I am trying to understand how PyTorch keeps track of overwritten tensor values for autodifferentiation.
In the code below, w
is overwritten before autodifferentiation, yet PyTorch remembers the original value of w
when executing z.backward()
.
import torch
x = torch.tensor([1.0], requires_grad=True)
w = torch.tensor([2.0], requires_grad=True)
y = w * x
w = torch.tensor([4.0], requires_grad=True)
z = y ** 2
z.backward()
print(x.grad)
I expected that x.grad would evaluate to 2*w**2*x=2*16*1=32, given that w=4 at the time of calling z.backward()
. However, The result is x.grad=2*4*1=8, where PyTorch "remembers" that w
was equal to 2 at the time when y
was defined.
How does PyTorch do this?
Assigning a new value to w
changes that reference to the underlying tensor. The tensor itself does not disappear (as a reference to that tensor is still kept by autograd).
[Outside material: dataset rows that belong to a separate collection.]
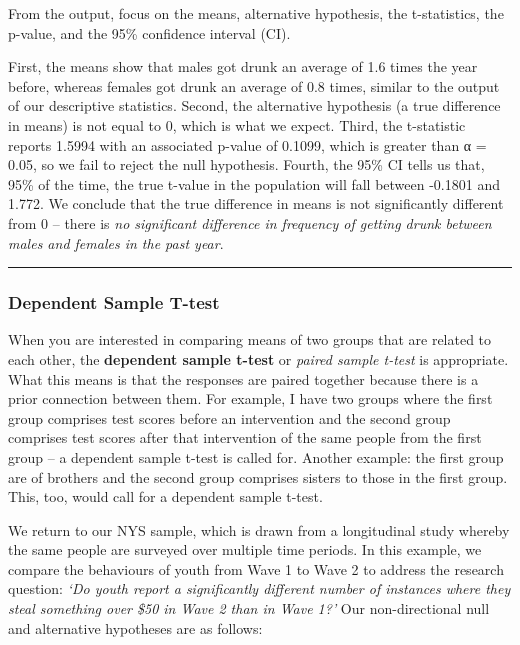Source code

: \documentclass[
]{book}
\begin{document}
From the output, focus on the means, alternative hypothesis, the t-statistics, the p-value, and the 95\% confidence interval (CI).

First, the means show that males got drunk an average of 1.6 times the year before, whereas females got drunk an average of 0.8 times, similar to the output of our descriptive statistics. Second, the alternative hypothesis (a true difference in means) is not equal to 0, which is what we expect. Third, the t-statistic reports 1.5994 with an associated p-value of 0.1099, which is greater than α = 0.05, so we fail to reject the null hypothesis. Fourth, the 95\% CI tells us that, 95\% of the time, the true t-value in the population will fall between -0.1801 and 1.772. We conclude that the true difference in means is not significantly different from 0 -- there is \emph{no significant difference in frequency of getting drunk between males and females in the past year}.

\begin{center}\rule{0.5\linewidth}{0.5pt}\end{center}

\hypertarget{dependent-sample-t-test}{%
\subsubsection{Dependent Sample T-test}\label{dependent-sample-t-test}}

When you are interested in comparing means of two groups that are related to each other, the \textbf{dependent sample t-test} or \emph{paired sample t-test} is appropriate. What this means is that the responses are paired together because there is a prior connection between them. For example, I have two groups where the first group comprises test scores before an intervention and the second group comprises test scores after that intervention of the same people from the first group -- a dependent sample t-test is called for. Another example: the first group are of brothers and the second group comprises sisters to those in the first group. This, too, would call for a dependent sample t-test.

We return to our NYS sample, which is drawn from a longitudinal study whereby the same people are surveyed over multiple time periods. In this example, we compare the behaviours of youth from Wave 1 to Wave 2 to address the research question: \emph{`Do youth report a significantly different number of instances where they steal something over \$50 in Wave 2 than in Wave 1?'} Our non-directional null and alternative hypotheses are as follows:
\end{document}
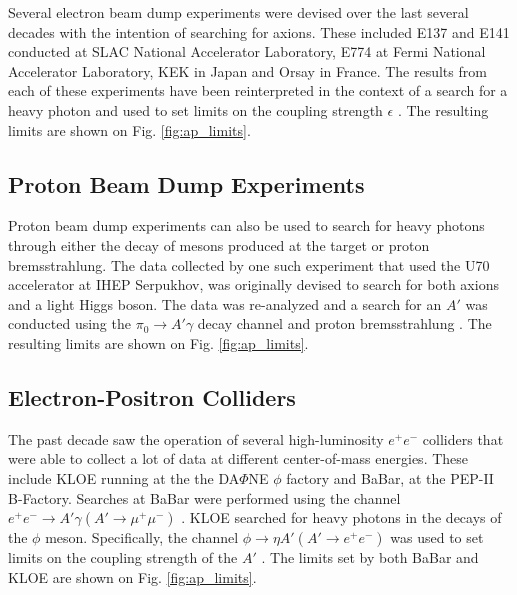 Several electron beam dump experiments were devised over the last several decades with
the intention of searching for axions.  These included E137 \cite{bjorken1988}
and E141 \cite{riordan1987} conducted at SLAC National Accelerator Laboratory,
E774 \cite{bross1991} at Fermi National Accelerator Laboratory, 
KEK \cite{konaka1986} in Japan and Orsay \cite{davier1989} in France. 
The results from each of these experiments have been reinterpreted in the 
context of a search for a heavy photon and used to set limits on the coupling
strength $\epsilon$ \cite{Bjorken:2009mm, andreas2012}.  The resulting limits are 
shown on Fig. \ref{fig:ap_limits}.

\subsection{Proton Beam Dump Experiments}

Proton beam dump experiments can also be used to search for heavy photons
through either the decay of mesons produced at the target or proton
bremsstrahlung.  The data collected by one such experiment that used the U70
accelerator at IHEP Serpukhov, was originally devised to search for both axions
and a light Higgs boson.  The data was re-analyzed and a search for an $A'$ 
was conducted
using the $\pi_0 \rightarrow A'\gamma$ decay channel and proton bremsstrahlung
\cite{johannes2011, johannes2014}. The resulting limits are shown on Fig. 
\ref{fig:ap_limits}.

\subsection{Electron-Positron Colliders}

The past decade saw the operation of several high-luminosity $e^+e^-$ colliders 
that were able to collect a lot of data at different center-of-mass energies.
These include KLOE running at the the DA$\Phi$NE $\phi$ factory and BaBar, 
at the PEP-II B-Factory. Searches at BaBar were performed using the channel 
$e^+e^- \rightarrow A' \gamma (A' \rightarrow \mu^+\mu^-)$ 
\cite{Reece:2009un, Aubert:2009cp}.  KLOE 
searched for heavy photons in the decays of the $\phi$ meson.  Specifically, 
the channel $\phi \rightarrow \eta A' (A' \rightarrow e^+e^-)$ was used to
set limits on the coupling strength of the $A'$ 
\cite{Babusci:2012cr, Archilli:2011zc}.
The limits set by both BaBar and KLOE are shown on Fig. \ref{fig:ap_limits}.

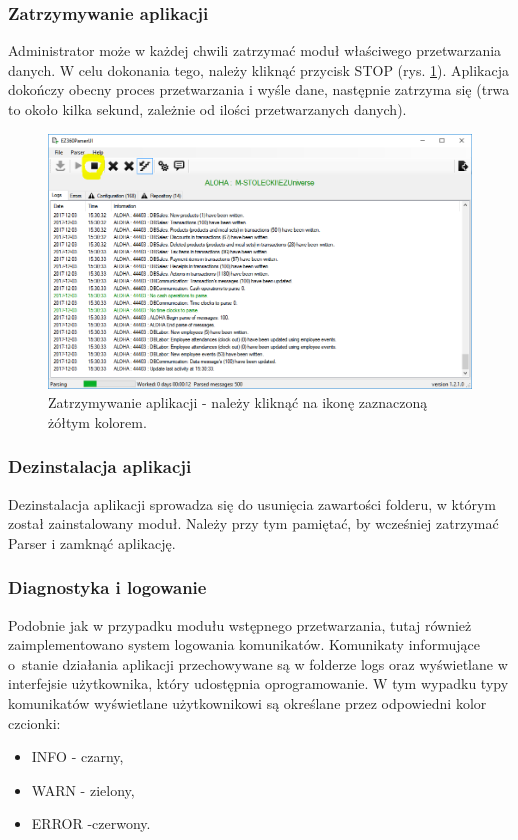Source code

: \documentclass[a4paper]{book}
\begin{document}
\subsubsection{Zatrzymywanie aplikacji}
Administrator może w każdej chwili zatrzymać moduł właściwego przetwarzania danych. W celu dokonania tego, należy kliknąć przycisk STOP (rys. \ref{fig:zatrzymywanie_aplikacji}). Aplikacja dokończy obecny proces przetwarzania i wyśle dane, następnie zatrzyma się (trwa to około kilka sekund, zależnie od ilości przetwarzanych danych).
\begin{figure}[t]
	\centering
	\includegraphics[width=\textwidth]{./img/zatrzymywanie_aplikacji.png}
	\caption{Zatrzymywanie aplikacji - należy kliknąć na ikonę zaznaczoną żółtym kolorem.}
	\label{fig:zatrzymywanie_aplikacji}
\end{figure}
\subsubsection{Dezinstalacja aplikacji}
Dezinstalacja aplikacji sprowadza się do usunięcia zawartości folderu, w którym został zainstalowany moduł. Należy przy tym pamiętać, by wcześniej zatrzymać Parser i zamknąć aplikację.
\subsubsection{Diagnostyka i logowanie}
Podobnie jak w przypadku modułu wstępnego przetwarzania, tutaj również zaimplementowano system logowania komunikatów. Komunikaty informujące o~stanie działania aplikacji przechowywane są w folderze logs oraz wyświetlane w interfejsie użytkownika, który udostępnia oprogramowanie. W tym wypadku typy komunikatów wyświetlane użytkownikowi są określane przez odpowiedni kolor czcionki:
 \begin{itemize}
 	\item INFO - czarny,
 	\item WARN - zielony,
 	\item ERROR -czerwony.
 \end{itemize}
\end{document}
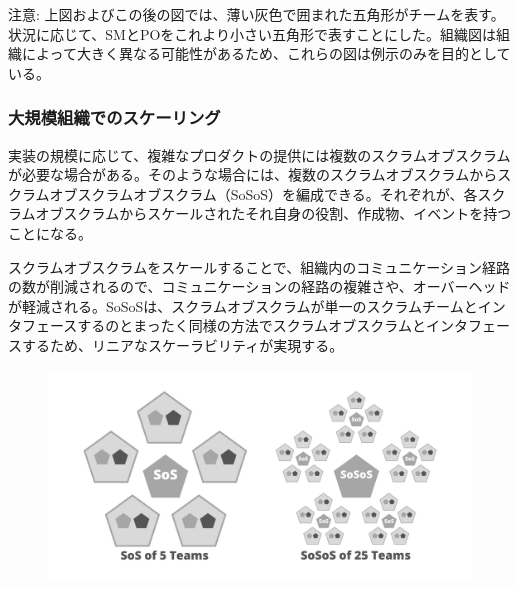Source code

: \documentclass[12pt,a4paper,parskip=full]{scrartcl}
\begin{document}

注意: 上図およびこの後の図では、薄い灰色で囲まれた五角形がチームを表す。状況に応じて、SMとPOをこれより小さい五角形で表すことにした。組織図は組織によって大きく異なる可能性があるため、これらの図は例示のみを目的としている。

\subsubsection{大規模組織でのスケーリング}\label{scaling-in-larger-organizations}

実装の規模に応じて、複雑なプロダクトの提供には複数のスクラムオブスクラムが必要な場合がある。そのような場合には、複数のスクラムオブスクラムからスクラムオブスクラムオブスクラム（SoSoS）を編成できる。それぞれが、各スクラムオブスクラムからスケールされたそれ自身の役割、作成物、イベントを持つことになる。

スクラムオブスクラムをスケールすることで、組織内のコミュニケーション経路の数が削減されるので、コミュニケーションの経路の複雑さや、オーバーヘッドが軽減される。SoSoSは、スクラムオブスクラムが単一のスクラムチームとインタフェースするのとまったく同様の方法でスクラムオブスクラムとインタフェースするため、リニアなスケーラビリティが実現する。

\begin{figure}[H]
    \centering
    \includegraphics[scale=0.15]{2.png}
  
\end{figure}
\end{document}
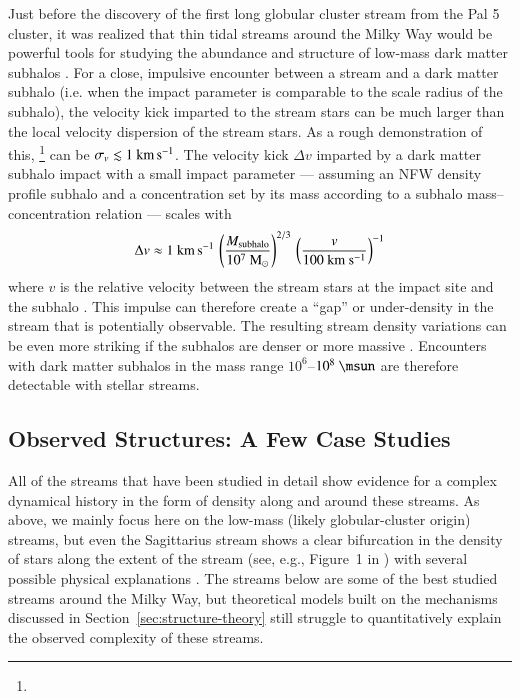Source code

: \documentclass[final,5p,times,twocolumn,authoryear]{elsarticle}
\begin{document}
Just before the discovery of the first long globular cluster stream from the Pal 5
cluster, it was realized that thin tidal streams around the Milky Way would be powerful
tools for studying the abundance and structure of low-mass dark matter subhalos
\citep{ibata:2002,johnston:2002}.
For a close, impulsive encounter between a stream and a dark matter subhalo (i.e. when
the impact parameter is comparable to the scale radius of the subhalo), the velocity
kick imparted to the stream stars can be much larger than the local velocity dispersion
of the stream stars.
As a rough demonstration of this, \footnote{} can be $\sigma_v \lesssim 1~\kms$.
The velocity kick $\Delta v$ imparted by a dark matter subhalo impact with a small
impact parameter --- assuming an NFW density profile subhalo and a concentration set by
its mass according to a subhalo mass--concentration relation \citep{moline:2017} ---
scales with
\begin{equation}
    \Delta v \approx 1~\kms \,
        \left(\frac{M_{\rm subhalo}}{10^7~{\rm M}_\odot}\right)^{2/3}\,
        \left(\frac{v}{100~{\rm km}~{\rm s}^{-1}}\right)^{-1}
\end{equation}
where $v$ is the relative velocity between the stream stars at the impact site and the
subhalo \citep[see also][]{erkal:2015a, sanders:2016}.
This impulse can therefore create a ``gap'' or under-density in the stream that is
potentially observable.
The resulting stream density variations can be even more striking if the subhalos are
denser or more massive \citep[see, e.g.,][]{yoon:2011, bonaca:2014}.
Encounters with dark matter subhalos in the mass range $10^6$--$10^8~\unit{\msun}$ are
therefore detectable with stellar streams.


\subsection{Observed Structures: A Few Case Studies}
\label{sec:structure-obs}

All of the streams that have been studied in detail show evidence for a complex
dynamical history in the form of density  along and around these streams.
As above, we mainly focus here on the low-mass (likely globular-cluster origin)
streams, but even the Sagittarius stream shows a clear bifurcation in the density of
stars along the extent of the stream (see, e.g., Figure~1 in \citealt{belokurov:2006})
with several possible physical explanations \citep[e.g.,][]{penarrubia:2010,
vasiliev:2020, vasiliev:2021}.
The streams below are some of the best studied streams around the Milky Way, but
theoretical models built on the mechanisms discussed in
Section~\ref{sec:structure-theory} still struggle to quantitatively explain the observed
complexity of these streams.
\end{document}
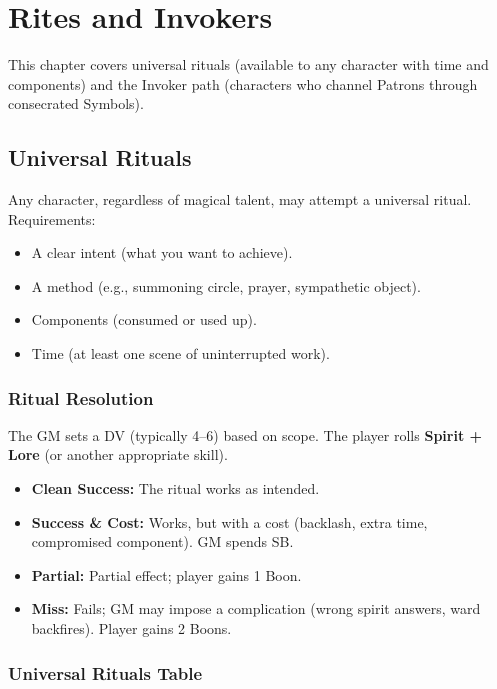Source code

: 
\section{Rites and Invokers}

This chapter covers universal rituals (available to any character with time and components) and the Invoker path (characters who channel Patrons through consecrated Symbols).

\subsection{Universal Rituals}

Any character, regardless of magical talent, may attempt a universal ritual. Requirements:

\begin{itemize}
  \item A clear intent (what you want to achieve).
  \item A method (e.g., summoning circle, prayer, sympathetic object).
  \item Components (consumed or used up).
  \item Time (at least one scene of uninterrupted work).
\end{itemize}

\subsubsection{Ritual Resolution}
The GM sets a DV (typically 4–6) based on scope. The player rolls \textbf{Spirit + Lore} (or another appropriate skill).

\begin{itemize}
  \item \textbf{Clean Success:} The ritual works as intended.
  \item \textbf{Success \& Cost:} Works, but with a cost (backlash, extra time, compromised component). GM spends SB.
  \item \textbf{Partial:} Partial effect; player gains 1 Boon.
  \item \textbf{Miss:} Fails; GM may impose a complication (wrong spirit answers, ward backfires). Player gains 2 Boons.
\end{itemize}

\subsubsection{Universal Rituals Table}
You can learn more about variable assignment here: https://realpython.com/python-variables/#variable-assignment
An object’s life begins when it is created, at which time at least one reference to it is created. During an object’s lifetime, additional references to it may be created, as you saw above, and references to it may be deleted as well. An object stays alive, as it were, so long as there is at least one reference to it. When the number of references to an object drops to zero, it is no longer accessible. At that point, its lifetime is over. Python will eventually notice that it is inaccessible and reclaim the allocated memory so it can be used for something else. In computer lingo, this process is referred to as garbage collection.
In contrast, if you perform an in-place operation to the tensor directly, an error will be thrown (if w
itself does not require gradient, an error will be thrown during backward):
import torch
x = torch.tensor([1.0], requires_grad=True)
w = torch.tensor([2.0], requires_grad=True)
y = w * x
w.fill_(4.0)
RuntimeError: a leaf Variable that requires grad is being used in an in-place operation.